Horseplay Part 2

When you’re a passenger in a jet plane thousands of feet in the air, the last thing you want the pilot to do is to engage in horseplay.

 The same thing goes when you’re traveling a two-lane highway and on-coming cars are approaching at 50 or 60 miles an hour.  I’m sure you’d cringe if you thought one of the drivers was taking part in horseplay instead of concentrating on driving

Well, horseplay on the job is just as dangerous, and like the cases of the airplane and automobile, the person endangered isn’t just the one that’s horsing around.  Other people are involved.

Work areas are strictly for actions that are planned and controlled.  Horseplay is uncontrolled, unplanned, and usually full of surprises.  There is no place for it on the job.

 A machine shop manager recently listed a number of horseplay situations which had occurred in his plant but which were eliminated when a safety campaign was started.  Some of these horseplay tricks obviously were pulled by persons who were rather immature, while others seem like the type of jokes any of us might be tempted to try if we didn’t know better.

Here’s the list:

  •  wiring or securing doors so they can’t be opened
  • greasing of handles, switches and locks
  • blowing clothes with compressed air
  • and wrestling and striking each other.

Others included scaring people with loud noises; hiding other people’s tools; filling employee lockers with heavy junk; tinkering with other employee’s equipment.

Elimination of these detrimental acts was bound to cut down on injuries.  The person who compiled this list of horseplay situations also noted that any of the acts might trigger long-lasting hard feelings or a fight which could cause an injury or dismissal from the job.

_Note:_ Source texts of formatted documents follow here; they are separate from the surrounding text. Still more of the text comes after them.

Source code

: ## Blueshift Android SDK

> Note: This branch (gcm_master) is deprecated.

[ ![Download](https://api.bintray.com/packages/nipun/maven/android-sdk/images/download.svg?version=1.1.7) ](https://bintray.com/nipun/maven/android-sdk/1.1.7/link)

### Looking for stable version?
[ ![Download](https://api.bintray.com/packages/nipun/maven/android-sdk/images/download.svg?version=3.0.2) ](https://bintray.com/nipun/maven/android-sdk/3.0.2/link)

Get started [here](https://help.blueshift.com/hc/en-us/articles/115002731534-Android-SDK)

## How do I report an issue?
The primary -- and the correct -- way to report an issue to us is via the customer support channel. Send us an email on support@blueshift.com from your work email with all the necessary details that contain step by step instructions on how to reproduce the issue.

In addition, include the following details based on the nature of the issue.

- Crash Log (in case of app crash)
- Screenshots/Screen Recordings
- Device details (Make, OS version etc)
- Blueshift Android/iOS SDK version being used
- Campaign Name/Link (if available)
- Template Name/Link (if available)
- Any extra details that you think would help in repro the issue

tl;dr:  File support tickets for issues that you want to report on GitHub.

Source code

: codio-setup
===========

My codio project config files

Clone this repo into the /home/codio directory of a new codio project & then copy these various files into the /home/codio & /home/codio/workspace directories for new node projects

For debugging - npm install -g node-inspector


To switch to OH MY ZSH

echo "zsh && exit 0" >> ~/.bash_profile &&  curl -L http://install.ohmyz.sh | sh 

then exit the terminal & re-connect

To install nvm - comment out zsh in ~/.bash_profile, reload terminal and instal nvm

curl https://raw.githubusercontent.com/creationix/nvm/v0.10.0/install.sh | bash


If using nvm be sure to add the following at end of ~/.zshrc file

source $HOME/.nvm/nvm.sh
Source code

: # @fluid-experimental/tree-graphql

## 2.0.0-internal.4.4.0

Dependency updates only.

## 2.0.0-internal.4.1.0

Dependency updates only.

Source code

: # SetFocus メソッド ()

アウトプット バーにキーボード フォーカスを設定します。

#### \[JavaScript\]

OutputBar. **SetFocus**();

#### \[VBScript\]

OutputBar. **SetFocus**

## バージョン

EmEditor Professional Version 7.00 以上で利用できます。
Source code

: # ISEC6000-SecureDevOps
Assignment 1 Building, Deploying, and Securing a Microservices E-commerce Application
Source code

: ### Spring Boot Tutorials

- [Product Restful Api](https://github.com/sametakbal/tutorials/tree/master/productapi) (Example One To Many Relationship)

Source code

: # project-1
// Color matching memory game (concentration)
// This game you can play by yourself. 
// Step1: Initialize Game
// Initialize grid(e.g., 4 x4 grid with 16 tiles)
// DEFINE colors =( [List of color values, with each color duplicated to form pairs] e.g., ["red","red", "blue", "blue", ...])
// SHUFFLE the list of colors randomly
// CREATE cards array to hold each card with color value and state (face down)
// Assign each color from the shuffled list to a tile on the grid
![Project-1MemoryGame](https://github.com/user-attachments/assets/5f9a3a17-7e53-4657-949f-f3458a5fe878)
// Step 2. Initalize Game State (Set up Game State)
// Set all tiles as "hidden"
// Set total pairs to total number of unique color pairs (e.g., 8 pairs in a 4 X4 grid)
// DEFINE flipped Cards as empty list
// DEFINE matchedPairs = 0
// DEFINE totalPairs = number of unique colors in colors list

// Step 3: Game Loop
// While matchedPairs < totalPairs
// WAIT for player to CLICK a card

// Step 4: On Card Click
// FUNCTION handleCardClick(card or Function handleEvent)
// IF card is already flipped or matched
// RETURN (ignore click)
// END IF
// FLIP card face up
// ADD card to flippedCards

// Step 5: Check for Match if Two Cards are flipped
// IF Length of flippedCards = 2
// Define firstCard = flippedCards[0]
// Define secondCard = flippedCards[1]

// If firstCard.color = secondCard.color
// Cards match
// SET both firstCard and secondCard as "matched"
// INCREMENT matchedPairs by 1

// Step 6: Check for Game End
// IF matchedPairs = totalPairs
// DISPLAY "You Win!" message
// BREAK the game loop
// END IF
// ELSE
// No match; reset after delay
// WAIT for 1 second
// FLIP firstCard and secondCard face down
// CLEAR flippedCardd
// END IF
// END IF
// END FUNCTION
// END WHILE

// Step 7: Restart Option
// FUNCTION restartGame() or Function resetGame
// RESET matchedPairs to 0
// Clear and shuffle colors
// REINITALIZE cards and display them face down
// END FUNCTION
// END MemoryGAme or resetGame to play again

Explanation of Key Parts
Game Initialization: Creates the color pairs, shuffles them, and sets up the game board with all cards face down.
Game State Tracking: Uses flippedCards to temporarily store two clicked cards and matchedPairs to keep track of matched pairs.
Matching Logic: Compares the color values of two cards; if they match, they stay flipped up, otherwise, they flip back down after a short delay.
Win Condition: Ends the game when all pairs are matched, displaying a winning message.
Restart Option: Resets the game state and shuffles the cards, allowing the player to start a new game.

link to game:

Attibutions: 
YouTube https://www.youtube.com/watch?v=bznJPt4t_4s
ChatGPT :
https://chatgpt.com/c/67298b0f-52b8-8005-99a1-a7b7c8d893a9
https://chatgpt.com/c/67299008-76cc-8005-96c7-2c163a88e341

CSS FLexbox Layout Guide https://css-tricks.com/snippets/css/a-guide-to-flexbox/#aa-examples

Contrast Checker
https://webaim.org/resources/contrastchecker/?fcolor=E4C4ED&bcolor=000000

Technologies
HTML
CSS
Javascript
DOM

This brings us to the point that the reactions of human beings are not entirely predictable.  Their reactions to a joke might range from a laugh to a punch in the nose depending on what kind of a mood they’re in.  Not too long ago a case was recorded where some workers hid another employee’s hammer.  He reached into several areas overhead in search of the hammer and finally caught his finger on a sharp object which resulted in an injury that required an amputation.  That wasn’t funny.  Likewise, jokesters who play around with compressed air are turning a hose into a dangerous weapon that can put out an eye, rupture an eardrum, or cause painful hemorrhage.

In addition to the injury toll, horseplay costs thousands of dollars annually in damage to equipment and materials, and this has a bearing on profits and jobs.

Most of us have a good sense of humor and enjoy a good laugh.  But a sense of humor and horseplay are not really as closely related as they might seem.  Horseplay often carries many of the characteristics of cruelty.  And you can add irresponsibility and immaturity to that, too.  No employee would intentionally do anything to cause another worker to be injured.  So recognize the part you play in the overall safety picture and respect the feelings of others.